A federal judge ordered Stewart Rhodes to remain jailed Wednesday pending trial on a charge of seditious conspiracy, a major blow to the outspoken leader of the extremist group Oath Keepers and the highest-profile person charged in the Jan. 6, 2021, attack on the Capitol.
“The evidence shows Defendant orchestrated a large-scale attack on the federal government with the purpose of intimidating, by violence, federal officials and disrupting official governmental proceedings incident to the transfer of power in the Executive Branch following a national election,” U.S. Magistrate Judge Kimberly C. Priest Johnson said in a 17-page detention order.
“On balance, the evidence in the record overall indicates Defendant’s release could endanger the safety and wellbeing of others. This factor weighs in favor of detention,” Johnson added, citing Rhodes’s alleged “authoritative role in the conspiracy, access to substantial weaponry, and ability to finance any future insurrection, combined with his continued advocacy for violence against the federal government.”

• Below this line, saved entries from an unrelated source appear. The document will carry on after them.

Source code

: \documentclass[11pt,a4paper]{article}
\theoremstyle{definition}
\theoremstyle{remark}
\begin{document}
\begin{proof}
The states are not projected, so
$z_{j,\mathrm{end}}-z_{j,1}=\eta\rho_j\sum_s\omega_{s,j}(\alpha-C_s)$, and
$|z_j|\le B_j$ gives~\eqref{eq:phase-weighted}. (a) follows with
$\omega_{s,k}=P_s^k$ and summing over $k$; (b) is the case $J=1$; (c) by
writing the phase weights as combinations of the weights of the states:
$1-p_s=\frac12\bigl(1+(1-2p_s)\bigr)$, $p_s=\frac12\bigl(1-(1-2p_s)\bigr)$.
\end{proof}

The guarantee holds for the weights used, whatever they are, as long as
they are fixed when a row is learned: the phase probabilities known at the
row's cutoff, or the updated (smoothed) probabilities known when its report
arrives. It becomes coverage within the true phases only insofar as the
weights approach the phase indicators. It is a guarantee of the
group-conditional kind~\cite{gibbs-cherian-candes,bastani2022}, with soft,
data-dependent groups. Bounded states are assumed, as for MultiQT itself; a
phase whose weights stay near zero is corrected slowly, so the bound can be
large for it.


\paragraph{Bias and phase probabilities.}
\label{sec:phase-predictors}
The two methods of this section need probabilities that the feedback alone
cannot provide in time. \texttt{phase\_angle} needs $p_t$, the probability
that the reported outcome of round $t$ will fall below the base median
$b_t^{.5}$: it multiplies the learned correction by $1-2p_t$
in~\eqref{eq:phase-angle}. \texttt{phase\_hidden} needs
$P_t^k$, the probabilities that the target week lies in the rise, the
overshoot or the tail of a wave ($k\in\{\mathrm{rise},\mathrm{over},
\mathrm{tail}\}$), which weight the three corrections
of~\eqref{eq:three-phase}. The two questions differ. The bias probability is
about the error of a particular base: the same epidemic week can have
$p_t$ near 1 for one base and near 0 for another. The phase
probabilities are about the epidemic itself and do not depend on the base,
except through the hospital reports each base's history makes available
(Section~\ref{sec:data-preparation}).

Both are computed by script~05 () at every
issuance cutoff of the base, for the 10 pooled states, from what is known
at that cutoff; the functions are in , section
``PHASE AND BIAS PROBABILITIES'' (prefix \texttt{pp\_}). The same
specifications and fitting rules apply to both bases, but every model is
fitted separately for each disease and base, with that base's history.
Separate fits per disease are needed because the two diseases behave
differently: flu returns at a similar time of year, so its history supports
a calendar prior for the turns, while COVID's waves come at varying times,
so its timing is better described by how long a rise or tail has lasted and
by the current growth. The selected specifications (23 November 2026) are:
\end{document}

Rhodes has been detained since his Jan. 13 arrest by the FBI, and his lawyers vowed they would appeal the decision. Phillip A. Linder and James Lee Bright did not immediately respond to requests for comment after the judge released her order, but at a detention hearing Monday they argued for Rhodes release. They said he posed no risk of flight nor danger to the public during the hearing in which Rhodes sat before Johnson in a black and white jail jumpsuit with his hands shackled at his waist.
Rhodes has had the same address for two years, cooperated with the FBI since agents questioned him last May 3, 2021, and even allowed them access his phone’s contents, Linder said.
“You’ve seen what he looks like,” Bright said, referring to Rhodes’s trademark black eye patch and stocky build. “Everyone in America knows what he looks like. In terms of flight risks, there are none,” he said, with Linder adding, “There will be a second decision.”
A spokesman for the U.S. attorney’s office for the District, which is prosecuting Capitol breach cases, declined to comment.
The order to incarcerate Rhodes is the latest turn in the government’s months-long pursuit of the former Army paratrooper and Yale Law graduate who has become one of the most visible figures of the far-right anti-government movement. Rhodes predicted his arrest in March 2021, and FBI agents seized his phone in May, even as he repeatedly denied wrongdoing. Rhodes has pleaded not guilty.
Rhodes said he was communicating with members of his group on Jan. 6, 2021, in an effort to “keep them out of trouble,” and he asserted that Oath Keepers associates who did go into the Capitol “went totally off mission.” He also denied plans to bring and stage firearms near Washington that day.
The jailing order against Rhodes came in the first case in which the Justice Department has leveled the historically rare charge of seditious conspiracy in the Capitol breach investigation, brought against Rhodes and 10 other Oath Keepers or associates.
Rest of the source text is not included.